Having gotten that out of the way, let’s move on the rest of the episode. Building an episode around Little Pete discovering his favorite song and trying to find it again is a great concept for an episode. It’s both trivial and integral at the same time. Think about your favorite song for a second (unless it’s by Fall Out Boy – in that case, your favorite song is entirely lame): it’s not essential to your daily life, but it means a lot to you, right? Thus, one feels for Little Pete as he quests to get back in touch with it.

It also means we get to see Little Pete play in a band and call himself Pete “Thunderball” Wrigley. The scenes with Little Pete rocking out are cute; he doesn’t have pipes, but he definitely gives it his all, like Danny Tamberelli always does. It also gives us privy to silly pastiche songs, like “Marmalade Cream,” a fake ‘60s rock song in the vein of Led Zeppelin and Cream that is apparently quite popular in the P&P universe. Also, once Little Pete takes on his moniker, the rest of his band (which not only includes Miss Fingerwood, but Little Pete’s friend Clem and – a meter man) faithfully refer to him as Thunderball for the rest of the episode, which is a nice enough running gag.

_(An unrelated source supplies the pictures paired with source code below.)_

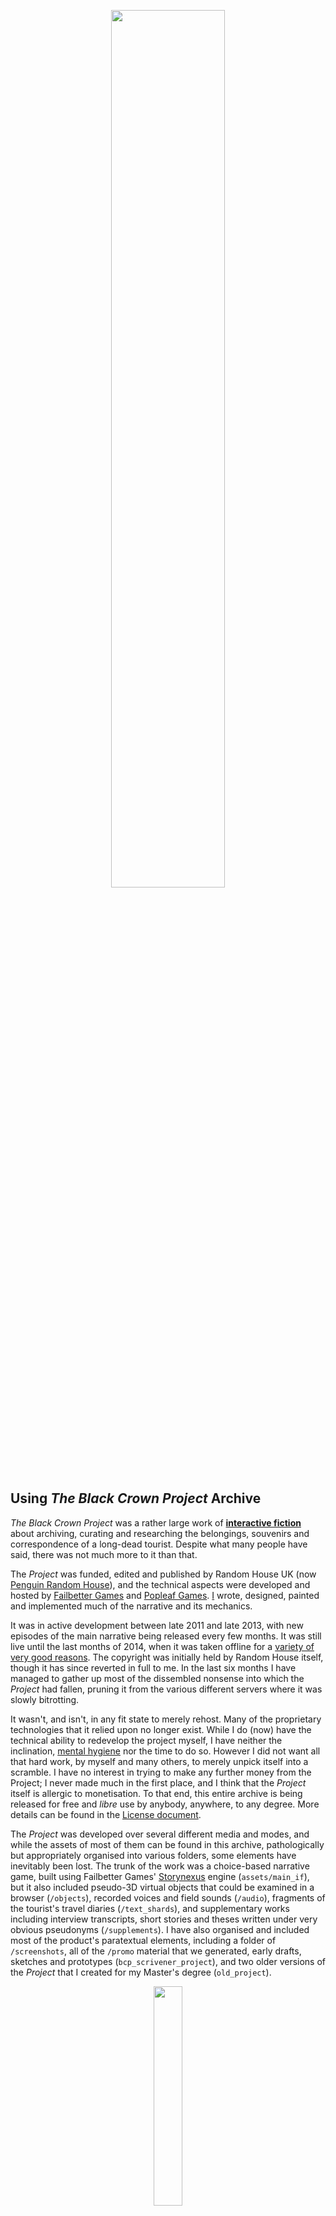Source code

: <p align="center">
<img src="https://bonfiredog.co.uk/ooo/bcp/areamarvelouse.png" width="60%" height="auto">
</p>

## Using *The Black Crown Project* Archive

*The Black Crown Project* was a rather large work of [**interactive fiction**](https://en.wikipedia.org/wiki/Interactive_fiction) about archiving, curating and researching the belongings, souvenirs and correspondence of a long-dead tourist. Despite what many people have said, there was not much more to it than that.

The *Project* was funded, edited and published by Random House UK (now [Penguin Random House](http://www.penguinrandomhouse.com/)</a>), and the technical aspects were developed and hosted by [Failbetter Games](www.failbettergames.com/) and [Popleaf Games](www.popleaf.com). [I](http://bonfiredog.co.uk) wrote, designed, painted and implemented much of the narrative and its mechanics.

It was in active development between late 2011 and late 2013, with new episodes of the main narrative being released every few months. It was still live until the last months of 2014, when it was taken offline for a [variety of very good reasons](http://bonfiredog.co.uk/bonfog/2014/10/06/blackcrownend/). The copyright was initially held by Random House itself, though it has since reverted in full to me. In the last six months I have managed to gather up most of the dissembled nonsense into which the *Project* had fallen, pruning it from the various different servers where it was slowly bitrotting. 

It wasn't, and isn't, in any fit state to merely rehost. Many of the proprietary technologies that it relied upon no longer exist. While I do (now) have the technical ability to redevelop the project myself, I have neither the inclination, [mental hygiene](https://github.com/bonfiredog/blackcrownproject/blob/master/README.md) nor the time to do so. However I did not want all that hard work, by myself and many others, to merely unpick itself into a scramble. I have no interest in trying to make any further money from the Project; I never made much in the first place, and I think that the *Project* itself is allergic to monetisation. To that end, this entire archive is being released for free and *libre* use by anybody, anywhere, to any degree. More details can be found in the [License document](https://github.com/bonfiredog/blackcrownproject/blob/master/LICENSE.md).

The *Project* was developed over several different media and modes, and while the assets of most of them can be found in this archive, pathologically but appropriately organised into various folders, some elements have inevitably been lost. The trunk of the work was a choice-based narrative game, built using Failbetter Games' [Storynexus](http://www.storynexus.com) engine (`assets/main_if`), but it also included pseudo-3D virtual objects that could be examined in a browser (`/objects`), recorded voices and field sounds (`/audio`), fragments of the tourist's travel diaries (`/text_shards`), and supplementary works including interview transcripts, short stories and theses written under very obvious pseudonyms (`/supplements`). I have also organised and included most of the product's paratextual elements, including a folder of `/screenshots`, all of the `/promo` material that we generated, early drafts, sketches and prototypes (`bcp_scrivener_project`), and two older versions of the *Project* that I created for my Master's degree (`old_project`).

<p align="center">
<img src="https://bonfiredog.co.uk/ooo/bcp/ts1.png" width="30%" height="auto"> 
</p>

## The *Project* Elsewhere

*All links were functioning at the time of creating this archive, but I cannot supervise them forever.*

- [The Guardian, December 2012](https://www.theguardian.com/books/2012/dec/30/future-publishing-2013-predictions-digital)
- [Interview With Mijns Inziens, December 2012](http://edwinmijnsbergen.nl/2012/12/het-mysterieuze-black-crown-project-van/#.UPGDgm9Wx8F)
- [The Impact Of Digital Publishing On The Literary Market (Sophie Rochester), in The Literary Market In The UK](https://publikationen.uni-tuebingen.de/xmlui/bitstream/handle/10900/74765/The%20Literary%20Market%20in%20the%20UK%20PDF%20for%20Publication.pdf?sequence=1&isAllowed=y#page=61)
- [The Guardian, August 2013](https://www.theguardian.com/technology/2013/aug/18/black-crown-project-rob-sherman?INTCMP=ILCNETTXT3487)
- [The Atlantic, August 2013](https://www.theatlantic.com/entertainment/archive/2013/08/slow-steady-rise-interactive-novel/312024/)
- [The Gameological Society, July 2013](http://gameological.com/2013/07/interview-black-crown-project/)
- [The Verge, May 2013](http://www.theverge.com/2013/5/30/4377014/random-house-interactive-fiction-game-black-crown)
- [MTV, May 2013](http://www.mtv.com/news/2467283/random-house-dips-into-game-publishing-with-free-to-play-the-black-crown-project/)
- [Interview With VideogameTourism, sometime in 2013](http://videogametourism.at/content/wordplay-can-you-imagine-all-interview-robert-sherman-author-black-crown-pt-1)
- [A brave attempt at a wiki.](http://blackcrown.wikia.com/wiki/Black_Crown_Project_Wiki)
- [Interview with RPS, September 2013](https://www.rockpapershotgun.com/2013/09/25/wandering-in-words-black-crown-interview/)
- [Nomination for the Futurebook Innovation Award, 2013](https://www.thebookseller.com/news/shortlists-futurebook-innovation-awards)
- [A post-mortem by Aaron A. Reed, 2018](https://medium.com/@aareed/the-dutch-frame-in-black-crown-4d6f5c51d00b)

<p align="center">
<img src="https://bonfiredog.co.uk/ooo/bcp/ts2.png" width="30%" height="auto">
</p>

## Late Acknowledgements

If I have forgotten anyone, it is entirely my own fault for being forgetful, and not theirs for being forgettable. 

- [Sam North](https://humanities.exeter.ac.uk/english/staff/snorth/), the closest thing to a [domovoi](http://www.bravemule.com/domovoi/) that I have, albeit with far more lustrous (and even more translucent) shirts, hair and soul. Thank you for your guidance, your attention, your humour, the white wine, dinner on Dartmoor, the fractal array of lunches for which I hope you kept the receipts. I miss smiling at people on the Tube while they stared at the tongue-red suitcase between our knees, the biohazard stickers turned towards them.
- Sarah, who comes first in any other acknowledgement in my life.
- [Vael](http://vaelvictus.com/), for his exactitude, advice and expansive self-vivisection.
- Joseph McShea and [Isley Lynn](http://www.isleylynn.com/) for putting the silences in the right places, alongside [Freesound](http://freesound.org) users `soundmary`, `natashachubbuck`, `ciccarelli`, `al-barbosa`, `sphion`, `landub`, `zaem`, `miklovan` and `productionnow`.
- Paddy, Rob, Harry, Nick, Alex, Loic, Lucy, Melissa, Ed, [The Real McCoy](http://www.therealmccoy.co.uk/) and [Otto Retro's](https://www.ottosantiques.co.uk) Sarah for helping me put together the suitcase, for posing as the survivors of Loss despite the shoppers, and for making that year in the South West one of my best so far.
- Dan Franklin, [Harriet Horobin-Worley](https://twitter.com/HarrietHW) and everybody still and once at [Random House](http://www.penguinrandomhouse.com/). I'm sorry that I didn't become what was expected. 
- Jo Rodgers and Elizabeth Sheinkman at [WME](http://wmeentertainment.com/) for being kind and helpful for far longer than they were contracted to.
- Alexis, Jon, Berb, Ahron, Paul, Henry, Liam and everybody else at [Popleaf Games](http://www.popleaf.com/) and [Failbetter Games](http://www.failbettergames.com/).

<p align="center">
<img src="https://bonfiredog.co.uk/ooo/bcp/ts3.png" width="30%" height="auto">
</p>
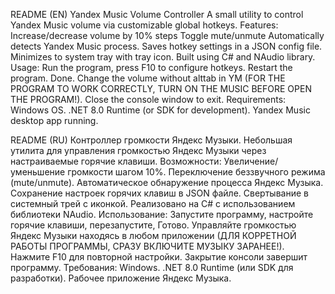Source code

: README (EN)
Yandex Music Volume Controller
A small utility to control Yandex Music volume via customizable global hotkeys.
Features:
Increase/decrease volume by 10% steps
Toggle mute/unmute
Automatically detects Yandex Music process.
Saves hotkey settings in a JSON config file.
Minimizes to system tray with tray icon.
Built using C# and NAudio library.
Usage:
Run the program, press F10 to configure hotkeys. Restart the program. Done. Change the volume without alttab in YM (FOR THE PROGRAM TO WORK CORRECTLY, TURN ON THE MUSIC BEFORE OPEN THE PROGRAM!). Close the console window to exit.
Requirements:
Windows OS.
.NET 8.0 Runtime (or SDK for development).
Yandex Music desktop app running.

README (RU)
Контроллер громкости Яндекс Музыки.
Небольшая утилита для управления громкостью Яндекс Музыки через настраиваемые горячие клавиши.
Возможности:
Увеличение/уменьшение громкости шагом 10%.
Переключение беззвучного режима (mute/unmute).
Автоматическое обнаружение процесса Яндекс Музыка.
Сохранение настроек горячих клавиш в JSON файле.
Свертывание в системный трей с иконкой.
Реализовано на C# с использованием библиотеки NAudio.
Использование:
Запустите программу, настройте горячие клавиши, перезапустите, Готово. Управляйте громкостью Яндекс Музыки находясь в любом приложении (ДЛЯ КОРРЕТНОЙ РАБОТЫ ПРОГРАММЫ, СРАЗУ ВКЛЮЧИТЕ МУЗЫКУ ЗАРАНЕЕ!). Нажмите F10 для повторной настройки. Закрытие консоли завершит программу.
Требования:
Windows.
.NET 8.0 Runtime (или SDK для разработки).
Рабочее приложение Яндекс Музыка.
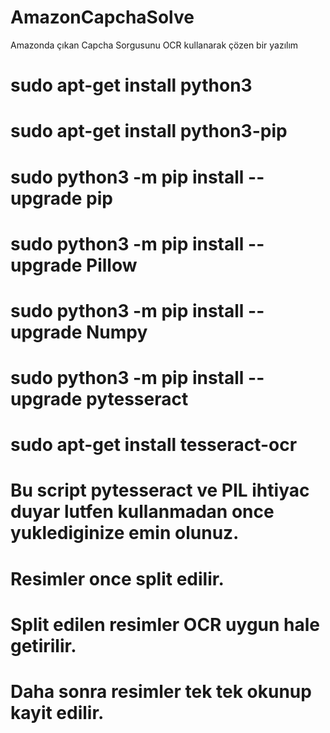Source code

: # AmazonCapchaSolve
Amazonda çıkan Capcha Sorgusunu OCR kullanarak çözen bir yazılım

# sudo apt-get install python3
# sudo apt-get install python3-pip
# sudo python3 -m pip install --upgrade pip
# sudo python3 -m pip install --upgrade Pillow
# sudo python3 -m pip install --upgrade Numpy
# sudo python3 -m pip install --upgrade pytesseract
# sudo apt-get install tesseract-ocr


# Bu script pytesseract ve PIL ihtiyac duyar lutfen kullanmadan once yuklediginize emin olunuz.

# Resimler once split edilir.
# Split edilen resimler OCR uygun hale getirilir.
# Daha sonra resimler tek tek okunup kayit edilir.
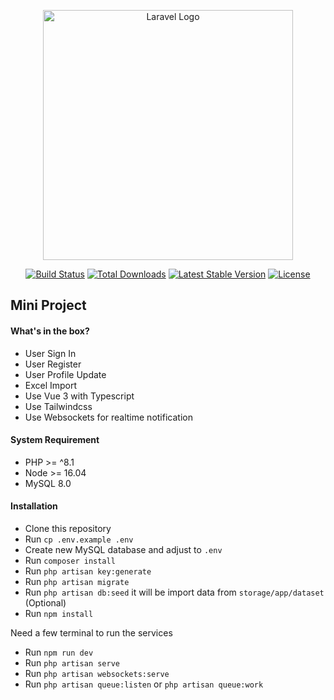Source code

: <p align="center"><a href="https://laravel.com" target="_blank"><img src="https://raw.githubusercontent.com/laravel/art/master/logo-lockup/5%20SVG/2%20CMYK/1%20Full%20Color/laravel-logolockup-cmyk-red.svg" width="400" alt="Laravel Logo"></a></p>

<p align="center">
<a href="https://github.com/laravel/framework/actions"><img src="https://github.com/laravel/framework/workflows/tests/badge.svg" alt="Build Status"></a>
<a href="https://packagist.org/packages/laravel/framework"><img src="https://img.shields.io/packagist/dt/laravel/framework" alt="Total Downloads"></a>
<a href="https://packagist.org/packages/laravel/framework"><img src="https://img.shields.io/packagist/v/laravel/framework" alt="Latest Stable Version"></a>
<a href="https://packagist.org/packages/laravel/framework"><img src="https://img.shields.io/packagist/l/laravel/framework" alt="License"></a>
</p>

## Mini Project

#### What's in the box?

-   User Sign In
-   User Register
-   User Profile Update
-   Excel Import
-   Use Vue 3 with Typescript
-   Use Tailwindcss
-   Use Websockets for realtime notification

#### System Requirement

-   PHP >= ^8.1
-   Node >= 16.04
-   MySQL 8.0

#### Installation

-   Clone this repository
-   Run `cp .env.example .env`
-   Create new MySQL database and adjust to `.env`
-   Run `composer install`
-   Run `php artisan key:generate`
-   Run `php artisan migrate`
-   Run `php artisan db:seed` it will be import data from `storage/app/dataset` (Optional)
-   Run `npm install`

Need a few terminal to run the services

-   Run `npm run dev`
-   Run `php artisan serve`
-   Run `php artisan websockets:serve`
-   Run `php artisan queue:listen` or `php artisan queue:work`
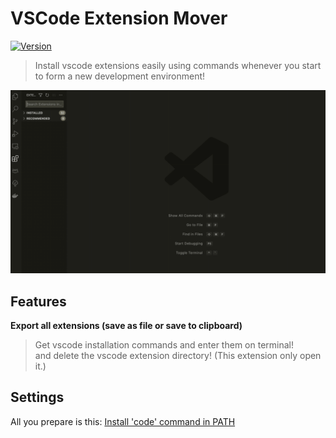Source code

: # VSCode Extension Mover

[![Version](https://vsmarketplacebadge.apphb.com/version/yewon63.vscode-extension-mover.svg)](https://marketplace.visualstudio.com/items?itemName=yewon63.vscode-extension-mover)

> Install vscode extensions easily using commands whenever you start to form a new development environment!

![example](./example.gif)

## Features

**Export all extensions (save as file or save to clipboard)**

> Get vscode installation commands and enter them on terminal!  
> and delete the vscode extension directory! (This extension only open it.)

## Settings

All you prepare is this: [Install 'code' command in PATH](https://code.visualstudio.com/docs/setup/mac#_launching-from-the-command-line)
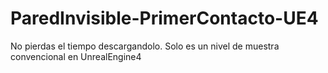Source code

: # ParedInvisible-PrimerContacto-UE4
 No pierdas el tiempo descargandolo. Solo es un nivel de muestra convencional en UnrealEngine4
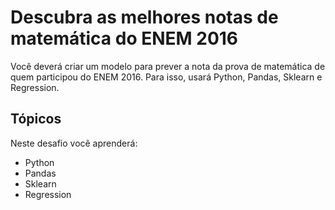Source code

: # Descubra as melhores notas de matemática do ENEM 2016

Você deverá criar um modelo para prever a nota da prova de matemática de quem participou do ENEM 2016. Para isso, usará Python, Pandas, Sklearn e Regression.


## Tópicos

Neste desafio você aprenderá:

- Python
- Pandas
- Sklearn
- Regression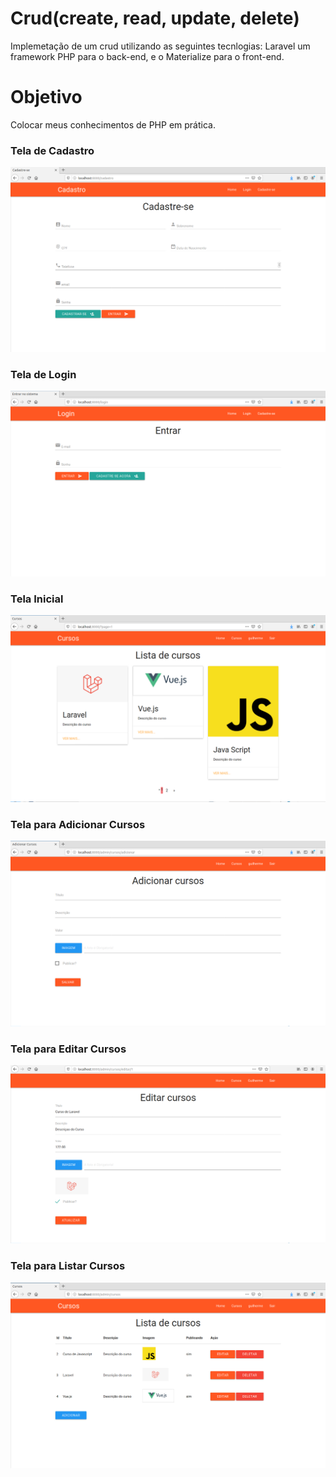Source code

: # Crud(create, read, update, delete)
Implemetação de um crud utilizando as seguintes tecnlogias: Laravel um framework PHP para o back-end, e o Materialize para o front-end.

# Objetivo
Colocar meus conhecimentos de PHP em prática.

<p><h3>Tela de Cadastro</h3></p>
<img src="imagem/cadastro.png">

<p><h3>Tela de Login</h3></p>
<img src="imagem/login.png">

<p><h3>Tela Inicial</h3></p>
<img src="imagem/telaInicial.png">

<p><h3>Tela para Adicionar Cursos</h3></p>
<img src="imagem/adicionar.png">

<p><h3>Tela para Editar Cursos </h3></p>
<img src="imagem/editarAtualizado.png">

<p><h3>Tela para Listar Cursos </h3></p>
<img src="imagem/listaDeCursos.png">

And for those of you who recall me bemoaning how When Petes Collide didn’t really do much to build off the Petes being best friends, there’s a great moment between the two. They don’t even share the same screen, but Big Pete takes a quick break from his narrating duties to help his brother out when the situation looks dire, placing a simple phone call that inspires his brother. If the rest of the season had more scenes like that, the When Petes Collide would have felt earned. Even then, the scene is touching. And true to P&P form, I’ll take little treats like this when I can get them.